Copy out every line from the records that includes "并创建实例".

(Data extracted from a collection)
##########
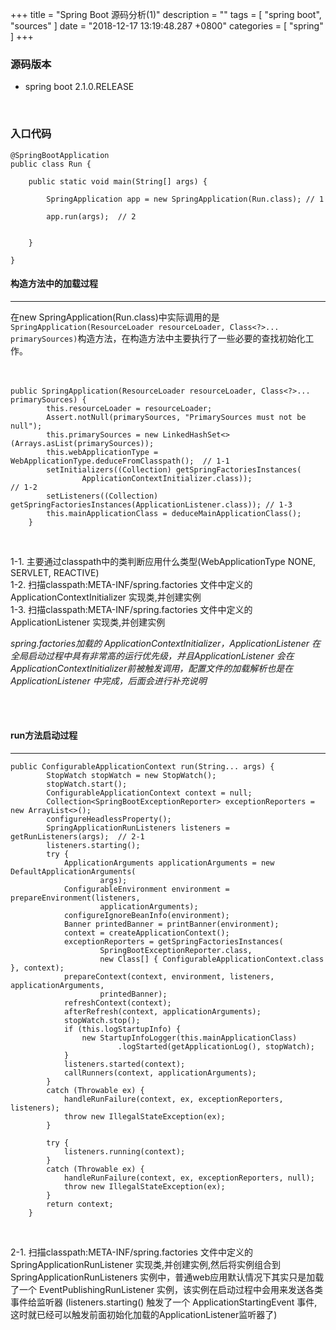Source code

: +++
title = "Spring Boot 源码分析(1)"
description = ""
tags = [
    "spring boot",
    "sources"
]
date = "2018-12-17 13:19:48.287 +0800"
categories = [
    "spring"
]
+++

### 源码版本

* spring boot 2.1.0.RELEASE  

<br/>

### 入口代码
```
@SpringBootApplication
public class Run {

	public static void main(String[] args) {

		SpringApplication app = new SpringApplication(Run.class); // 1

		app.run(args);  // 2


	}

}

```

#### 构造方法中的加载过程  

-----------


 在new SpringApplication(Run.class)中实际调用的是`SpringApplication(ResourceLoader resourceLoader, Class<?>... primarySources)`构造方法，在构造方法中主要执行了一些必要的查找初始化工作。
<br/>
<br/>
<br/>

```
public SpringApplication(ResourceLoader resourceLoader, Class<?>... primarySources) {
		this.resourceLoader = resourceLoader;
		Assert.notNull(primarySources, "PrimarySources must not be null");
		this.primarySources = new LinkedHashSet<>(Arrays.asList(primarySources));  
		this.webApplicationType = WebApplicationType.deduceFromClasspath();  // 1-1
		setInitializers((Collection) getSpringFactoriesInstances(
				ApplicationContextInitializer.class));                       // 1-2
		setListeners((Collection) getSpringFactoriesInstances(ApplicationListener.class)); // 1-3
		this.mainApplicationClass = deduceMainApplicationClass();
	}
```

<br/>

  1-1. 主要通过classpath中的类判断应用什么类型(WebApplicationType NONE, SERVLET, REACTIVE)  
  1-2. 扫描classpath:META-INF/spring.factories 文件中定义的 ApplicationContextInitializer 实现类,并创建实例  
  1-3. 扫描classpath:META-INF/spring.factories 文件中定义的 ApplicationListener 实现类,并创建实例  

*spring.factories加载的 ApplicationContextInitializer，ApplicationListener 在全局启动过程中具有非常高的运行优先级，并且ApplicationListener 会在 ApplicationContextInitializer前被触发调用，配置文件的加载解析也是在 ApplicationListener 中完成，后面会进行补充说明*

<br/>
<br/>

#### run方法启动过程

-----------  

```
public ConfigurableApplicationContext run(String... args) {
		StopWatch stopWatch = new StopWatch();
		stopWatch.start();
		ConfigurableApplicationContext context = null;
		Collection<SpringBootExceptionReporter> exceptionReporters = new ArrayList<>();
		configureHeadlessProperty();
		SpringApplicationRunListeners listeners = getRunListeners(args);  // 2-1
		listeners.starting();
		try {
			ApplicationArguments applicationArguments = new DefaultApplicationArguments(
					args);
			ConfigurableEnvironment environment = prepareEnvironment(listeners,
					applicationArguments);
			configureIgnoreBeanInfo(environment);
			Banner printedBanner = printBanner(environment);
			context = createApplicationContext();
			exceptionReporters = getSpringFactoriesInstances(
					SpringBootExceptionReporter.class,
					new Class[] { ConfigurableApplicationContext.class }, context);
			prepareContext(context, environment, listeners, applicationArguments,
					printedBanner);
			refreshContext(context);
			afterRefresh(context, applicationArguments);
			stopWatch.stop();
			if (this.logStartupInfo) {
				new StartupInfoLogger(this.mainApplicationClass)
						.logStarted(getApplicationLog(), stopWatch);
			}
			listeners.started(context);
			callRunners(context, applicationArguments);
		}
		catch (Throwable ex) {
			handleRunFailure(context, ex, exceptionReporters, listeners);
			throw new IllegalStateException(ex);
		}

		try {
			listeners.running(context);
		}
		catch (Throwable ex) {
			handleRunFailure(context, ex, exceptionReporters, null);
			throw new IllegalStateException(ex);
		}
		return context;
	}
```

<br/>

  2-1. 扫描classpath:META-INF/spring.factories 文件中定义的 SpringApplicationRunListener 实现类,并创建实例,然后将实例组合到 SpringApplicationRunListeners 实例中，普通web应用默认情况下其实只是加载了一个 EventPublishingRunListener 实例，该实例在启动过程中会用来发送各类事件给监听器 (listeners.starting() 触发了一个 ApplicationStartingEvent 事件,这时就已经可以触发前面初始化加载的ApplicationListener监听器了)

  <br/>
  <br/>
  <br/>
##########
▶ [Result of this task]:
  1-2. 扫描classpath:META-INF/spring.factories 文件中定义的 ApplicationContextInitializer 实现类,并创建实例  
  1-3. 扫描classpath:META-INF/spring.factories 文件中定义的 ApplicationListener 实现类,并创建实例  
  2-1. 扫描classpath:META-INF/spring.factories 文件中定义的 SpringApplicationRunListener 实现类,并创建实例,然后将实例组合到 SpringApplicationRunListeners 实例中，普通web应用默认情况下其实只是加载了一个 EventPublishingRunListener 实例，该实例在启动过程中会用来发送各类事件给监听器 (listeners.starting() 触发了一个 ApplicationStartingEvent 事件,这时就已经可以触发前面初始化加载的ApplicationListener监听器了)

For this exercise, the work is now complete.